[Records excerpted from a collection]
....................
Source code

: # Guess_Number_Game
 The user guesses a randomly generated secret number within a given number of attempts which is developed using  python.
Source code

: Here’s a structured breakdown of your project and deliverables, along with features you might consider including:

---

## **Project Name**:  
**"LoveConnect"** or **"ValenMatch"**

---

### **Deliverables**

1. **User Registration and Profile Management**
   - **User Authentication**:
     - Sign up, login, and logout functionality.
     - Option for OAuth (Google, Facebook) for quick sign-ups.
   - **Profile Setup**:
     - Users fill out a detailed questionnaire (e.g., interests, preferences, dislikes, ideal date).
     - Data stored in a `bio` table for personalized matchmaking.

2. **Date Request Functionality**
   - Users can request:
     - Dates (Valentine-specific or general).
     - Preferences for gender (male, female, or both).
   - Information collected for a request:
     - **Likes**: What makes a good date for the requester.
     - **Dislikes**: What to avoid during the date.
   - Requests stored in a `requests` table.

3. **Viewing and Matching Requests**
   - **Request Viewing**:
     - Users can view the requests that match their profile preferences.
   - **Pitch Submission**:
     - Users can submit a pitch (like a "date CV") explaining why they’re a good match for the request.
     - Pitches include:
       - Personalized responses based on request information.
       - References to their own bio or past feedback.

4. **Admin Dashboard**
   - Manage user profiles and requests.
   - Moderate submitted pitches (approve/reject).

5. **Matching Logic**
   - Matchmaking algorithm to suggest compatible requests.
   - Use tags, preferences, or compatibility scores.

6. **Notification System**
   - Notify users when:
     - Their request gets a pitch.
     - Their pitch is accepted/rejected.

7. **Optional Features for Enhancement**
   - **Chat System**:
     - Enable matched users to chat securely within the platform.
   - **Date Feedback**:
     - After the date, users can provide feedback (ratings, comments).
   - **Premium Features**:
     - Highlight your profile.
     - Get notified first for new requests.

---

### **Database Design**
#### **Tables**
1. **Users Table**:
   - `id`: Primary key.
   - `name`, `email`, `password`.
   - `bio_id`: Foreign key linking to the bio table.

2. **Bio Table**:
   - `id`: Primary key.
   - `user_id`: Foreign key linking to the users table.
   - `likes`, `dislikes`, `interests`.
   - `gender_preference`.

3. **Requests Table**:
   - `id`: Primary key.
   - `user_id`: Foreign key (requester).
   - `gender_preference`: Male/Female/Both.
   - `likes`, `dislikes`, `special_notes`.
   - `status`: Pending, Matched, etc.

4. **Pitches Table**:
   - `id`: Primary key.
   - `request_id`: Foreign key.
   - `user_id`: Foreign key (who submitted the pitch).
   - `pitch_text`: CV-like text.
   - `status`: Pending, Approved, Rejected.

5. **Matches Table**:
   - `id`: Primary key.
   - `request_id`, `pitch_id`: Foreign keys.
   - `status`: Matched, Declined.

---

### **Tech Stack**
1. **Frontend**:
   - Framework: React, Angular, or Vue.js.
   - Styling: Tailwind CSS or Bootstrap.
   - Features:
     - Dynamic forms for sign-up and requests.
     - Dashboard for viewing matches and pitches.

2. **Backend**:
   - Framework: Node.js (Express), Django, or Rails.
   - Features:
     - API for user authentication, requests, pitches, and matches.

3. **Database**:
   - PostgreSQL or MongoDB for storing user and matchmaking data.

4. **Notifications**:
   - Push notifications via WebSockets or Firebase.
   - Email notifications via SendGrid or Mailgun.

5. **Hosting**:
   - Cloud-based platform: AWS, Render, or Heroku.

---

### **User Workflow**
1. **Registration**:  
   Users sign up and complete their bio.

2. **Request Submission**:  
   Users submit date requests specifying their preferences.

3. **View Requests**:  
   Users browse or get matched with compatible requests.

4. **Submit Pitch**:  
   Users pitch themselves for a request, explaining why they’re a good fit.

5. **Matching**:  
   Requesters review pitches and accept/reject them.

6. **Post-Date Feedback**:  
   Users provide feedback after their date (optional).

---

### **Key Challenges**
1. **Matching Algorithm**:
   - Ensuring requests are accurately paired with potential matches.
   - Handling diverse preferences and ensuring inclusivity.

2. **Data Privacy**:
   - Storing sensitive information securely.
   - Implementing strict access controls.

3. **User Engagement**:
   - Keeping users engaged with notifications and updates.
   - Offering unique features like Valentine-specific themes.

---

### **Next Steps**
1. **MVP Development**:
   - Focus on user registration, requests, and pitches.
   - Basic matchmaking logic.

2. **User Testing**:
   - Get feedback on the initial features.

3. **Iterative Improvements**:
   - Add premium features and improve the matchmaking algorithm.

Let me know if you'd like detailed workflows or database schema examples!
....................
What to work on
Each record above is to be reproduced exactly, in full.

Finished task
Source code

: # Guess_Number_Game
 The user guesses a randomly generated secret number within a given number of attempts which is developed using  python.
Source code

: Here’s a structured breakdown of your project and deliverables, along with features you might consider including:

---

## **Project Name**:  
**"LoveConnect"** or **"ValenMatch"**

---

### **Deliverables**

1. **User Registration and Profile Management**
   - **User Authentication**:
     - Sign up, login, and logout functionality.
     - Option for OAuth (Google, Facebook) for quick sign-ups.
   - **Profile Setup**:
     - Users fill out a detailed questionnaire (e.g., interests, preferences, dislikes, ideal date).
     - Data stored in a `bio` table for personalized matchmaking.

2. **Date Request Functionality**
   - Users can request:
     - Dates (Valentine-specific or general).
     - Preferences for gender (male, female, or both).
   - Information collected for a request:
     - **Likes**: What makes a good date for the requester.
     - **Dislikes**: What to avoid during the date.
   - Requests stored in a `requests` table.

3. **Viewing and Matching Requests**
   - **Request Viewing**:
     - Users can view the requests that match their profile preferences.
   - **Pitch Submission**:
     - Users can submit a pitch (like a "date CV") explaining why they’re a good match for the request.
     - Pitches include:
       - Personalized responses based on request information.
       - References to their own bio or past feedback.

4. **Admin Dashboard**
   - Manage user profiles and requests.
   - Moderate submitted pitches (approve/reject).

5. **Matching Logic**
   - Matchmaking algorithm to suggest compatible requests.
   - Use tags, preferences, or compatibility scores.

6. **Notification System**
   - Notify users when:
     - Their request gets a pitch.
     - Their pitch is accepted/rejected.

7. **Optional Features for Enhancement**
   - **Chat System**:
     - Enable matched users to chat securely within the platform.
   - **Date Feedback**:
     - After the date, users can provide feedback (ratings, comments).
   - **Premium Features**:
     - Highlight your profile.
     - Get notified first for new requests.

---

### **Database Design**
#### **Tables**
1. **Users Table**:
   - `id`: Primary key.
   - `name`, `email`, `password`.
   - `bio_id`: Foreign key linking to the bio table.

2. **Bio Table**:
   - `id`: Primary key.
   - `user_id`: Foreign key linking to the users table.
   - `likes`, `dislikes`, `interests`.
   - `gender_preference`.

3. **Requests Table**:
   - `id`: Primary key.
   - `user_id`: Foreign key (requester).
   - `gender_preference`: Male/Female/Both.
   - `likes`, `dislikes`, `special_notes`.
   - `status`: Pending, Matched, etc.

4. **Pitches Table**:
   - `id`: Primary key.
   - `request_id`: Foreign key.
   - `user_id`: Foreign key (who submitted the pitch).
   - `pitch_text`: CV-like text.
   - `status`: Pending, Approved, Rejected.

5. **Matches Table**:
   - `id`: Primary key.
   - `request_id`, `pitch_id`: Foreign keys.
   - `status`: Matched, Declined.

---

### **Tech Stack**
1. **Frontend**:
   - Framework: React, Angular, or Vue.js.
   - Styling: Tailwind CSS or Bootstrap.
   - Features:
     - Dynamic forms for sign-up and requests.
     - Dashboard for viewing matches and pitches.

2. **Backend**:
   - Framework: Node.js (Express), Django, or Rails.
   - Features:
     - API for user authentication, requests, pitches, and matches.

3. **Database**:
   - PostgreSQL or MongoDB for storing user and matchmaking data.

4. **Notifications**:
   - Push notifications via WebSockets or Firebase.
   - Email notifications via SendGrid or Mailgun.

5. **Hosting**:
   - Cloud-based platform: AWS, Render, or Heroku.

---

### **User Workflow**
1. **Registration**:  
   Users sign up and complete their bio.

2. **Request Submission**:  
   Users submit date requests specifying their preferences.

3. **View Requests**:  
   Users browse or get matched with compatible requests.

4. **Submit Pitch**:  
   Users pitch themselves for a request, explaining why they’re a good fit.

5. **Matching**:  
   Requesters review pitches and accept/reject them.

6. **Post-Date Feedback**:  
   Users provide feedback after their date (optional).

---

### **Key Challenges**
1. **Matching Algorithm**:
   - Ensuring requests are accurately paired with potential matches.
   - Handling diverse preferences and ensuring inclusivity.

2. **Data Privacy**:
   - Storing sensitive information securely.
   - Implementing strict access controls.

3. **User Engagement**:
   - Keeping users engaged with notifications and updates.
   - Offering unique features like Valentine-specific themes.

---

### **Next Steps**
1. **MVP Development**:
   - Focus on user registration, requests, and pitches.
   - Basic matchmaking logic.

2. **User Testing**:
   - Get feedback on the initial features.

3. **Iterative Improvements**:
   - Add premium features and improve the matchmaking algorithm.

Let me know if you'd like detailed workflows or database schema examples!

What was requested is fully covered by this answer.